Оплакивать Чехова за то, что ему пришлось прежде выхода на настоящую дорогу написать чуть не десять томиков несерьезной и часто пустяковой литературы, ‘пять пудов рассказов’, как писал он раз Плещееву, конечно, не приходится, но и поздравлять его не с чем. Судьба, без всякого сомнения, могла бы быть бесконечно внимательнее и добрее к этому прекрасному и хрупкому таланту. Она могла бы избавить его от необходимости сочинять этот низкопробный материал. Надо помнить, что в ‘Полное собрание’ и в нашу там статью о его первых шагах не вошло, может быть, и пятой доли того, что им было когда-либо написано. Все это воистину стоит забвения.
Судьба была благосклоннее ко многим писателям и не оставляла им на всю жизнь таких отравленных воспоминаний. Несравнима с чеховской, например, литературная судьба М.Горького, для которого искус начинающего не длился и нескольких лет, и — с первого же рассказа поэт пролетариата писал то, что хотел, не приспособляя своего творчества к рамкам дешевого органа. ‘Осколки’ — моя купель, а вы — мой крестный батька’, — это можно было написать в частном письме, но это было жутко Чехову повторить потом пред лицом настоящих писателей, и известно, что он не любил воспоминаний своей ранней литературной молодости*.
Попади Чехов сразу под влияние не Лейкиных, Пушкаревых или Курепиных, а настоящего писателя с убеждениями и чуткостью, с пониманием того, что как бы ни был выгоден молодой талант, — ему надо предоставить большое плавание, а не приспособлять его корыстно к своему убогому челну, — Чехов на несколько лет раньше вышел бы на путь серьезного писательства, не задерживаясь на литературных задворках. У Чехова не было того, кто сыграл бы для него роль Короленко для Горького. За равнодушие Чехова к идейности — не к той предвзятой и карикатурной, какая превращает живого писателя в Мачтета, а к идейности в высоком смысле серьезного служения писательства, — может быть, больше были виноваты первые руководители Чехова, чем он сам. Нужны были годы, чтобы Чехов сам понял ответственность и смысл писательства, сам с уважением взглянул на свой талант, в котором видел только счастливый залог доброго настроения и заработка. Ему надо было долго выпрямлять себя собственными усилиями, чтобы понять секрет своего влечения, например, к Суворину, помимо его таланта, и потом делать небезболезненные операции. Половину своей писательской энергии, растраченной на литературу ‘Будильников’ и ‘Осколков’, Чехов после первых необходимых опытов мог бы уже отдать литературе настоящей. Вышло так, что на Чехова можно указать как на один из самых красноречивых примеров того, в каких иногда ужасающих условиях совершается развитие русского таланта.
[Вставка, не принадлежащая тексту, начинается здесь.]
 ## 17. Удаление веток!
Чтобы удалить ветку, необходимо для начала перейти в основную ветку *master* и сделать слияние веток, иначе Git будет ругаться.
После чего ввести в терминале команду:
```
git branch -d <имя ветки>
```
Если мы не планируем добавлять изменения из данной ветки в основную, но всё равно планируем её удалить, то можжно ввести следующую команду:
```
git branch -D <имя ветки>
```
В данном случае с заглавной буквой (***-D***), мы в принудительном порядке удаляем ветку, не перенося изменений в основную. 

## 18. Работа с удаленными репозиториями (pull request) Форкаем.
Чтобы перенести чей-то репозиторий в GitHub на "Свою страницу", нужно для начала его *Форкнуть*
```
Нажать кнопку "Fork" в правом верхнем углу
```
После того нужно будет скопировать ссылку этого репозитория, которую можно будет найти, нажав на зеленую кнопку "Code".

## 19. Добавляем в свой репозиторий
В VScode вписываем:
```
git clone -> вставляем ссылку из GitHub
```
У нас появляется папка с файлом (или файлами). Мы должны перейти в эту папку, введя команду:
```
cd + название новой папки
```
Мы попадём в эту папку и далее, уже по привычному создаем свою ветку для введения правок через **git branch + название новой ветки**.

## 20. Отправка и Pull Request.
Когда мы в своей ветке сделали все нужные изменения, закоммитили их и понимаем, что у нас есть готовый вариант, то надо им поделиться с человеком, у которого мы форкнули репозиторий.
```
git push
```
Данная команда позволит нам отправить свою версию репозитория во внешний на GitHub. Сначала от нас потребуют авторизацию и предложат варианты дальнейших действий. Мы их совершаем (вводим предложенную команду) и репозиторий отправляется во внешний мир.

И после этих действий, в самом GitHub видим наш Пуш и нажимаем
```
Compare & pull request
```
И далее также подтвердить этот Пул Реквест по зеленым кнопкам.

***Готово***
Такова одна сторона ранней деятельности Чехова. Есть в ней и другая, не столь безотрадная. Как ни насильственны и ни тяжки были условия, в каких приходилось писать юному Антоше Чехонте, они не насиловали его природных влечений. Если от него требовали лишь смеха и смеха, то это было только сужением его действительного писательского горизонта, чрезмерной специализацией таланта, по существу широкого и в такой же мере драматического. Но насилием это не было, ибо Чехову действительно была родственна подлинная стихия смеха. Беллетрист по существу, Чехов не вынуждался на писание научных статей, заказных передовиц или деловых судебных отчетов, как было и бывает со многими и многими.